_Source texts of formatted documents_:
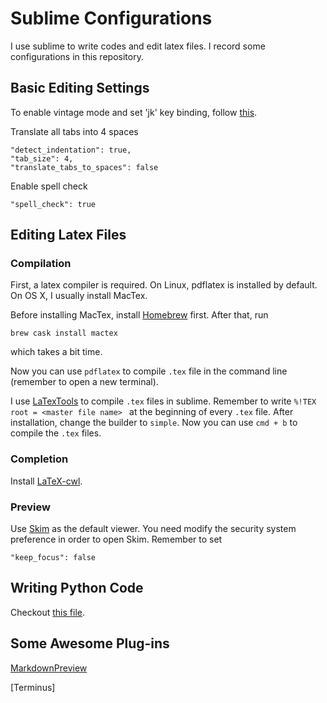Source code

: # Sublime Configurations

I use sublime to write codes and edit latex files. I record some configurations in this repository.

## Basic Editing Settings

To enable vintage mode and set 'jk' key binding, follow [this](https://www.sublimetext.com/docs/3/vintage.html).

Translate all tabs into 4 spaces

```
"detect_indentation": true,
"tab_size": 4,
"translate_tabs_to_spaces": false
```

Enable spell check

```
"spell_check": true
```

## Editing Latex Files

### Compilation

First, a latex compiler is required. On Linux, pdflatex is installed by default. On OS X, I usually install MacTex.

Before installing MacTex, install [Homebrew](https://brew.sh) first. After that, run

```
brew cask install mactex
```

which takes a bit time.

Now you can use `pdflatex` to compile `.tex` file in the command line (remember to open a new terminal).

I use [LaTexTools](https://latextools.readthedocs.io/en/latest/) to compile `.tex` files in sublime. Remember to write `%!TEX root = <master file name> ` at the beginning of every `.tex` file. After installation, change the builder to `simple`. Now you can use `cmd + b` to compile the `.tex` files.

### Completion

Install [LaTeX-cwl](https://packagecontrol.io/packages/LaTeX-cwl).

### Preview

Use [Skim](https://skim-app.sourceforge.io) as the default viewer. You need modify the security system preference in order to open Skim. Remember to set

```
"keep_focus": false
```

## Writing Python Code

Checkout [this file](automl_engineering_guidelines.pdf).


## Some Awesome Plug-ins

[MarkdownPreview](https://packagecontrol.io/packages/MarkdownPreview)

[Terminus]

_Exercise requirements_:
Please return only the lines from the top of the data through the line with "which takes a bit time.", exactly as written, and drop every picture.

_Expected output_:
Source code

: # Sublime Configurations

I use sublime to write codes and edit latex files. I record some configurations in this repository.

## Basic Editing Settings

To enable vintage mode and set 'jk' key binding, follow [this](https://www.sublimetext.com/docs/3/vintage.html).

Translate all tabs into 4 spaces

```
"detect_indentation": true,
"tab_size": 4,
"translate_tabs_to_spaces": false
```

Enable spell check

```
"spell_check": true
```

## Editing Latex Files

### Compilation

First, a latex compiler is required. On Linux, pdflatex is installed by default. On OS X, I usually install MacTex.

Before installing MacTex, install [Homebrew](https://brew.sh) first. After that, run

```
brew cask install mactex
```

which takes a bit time.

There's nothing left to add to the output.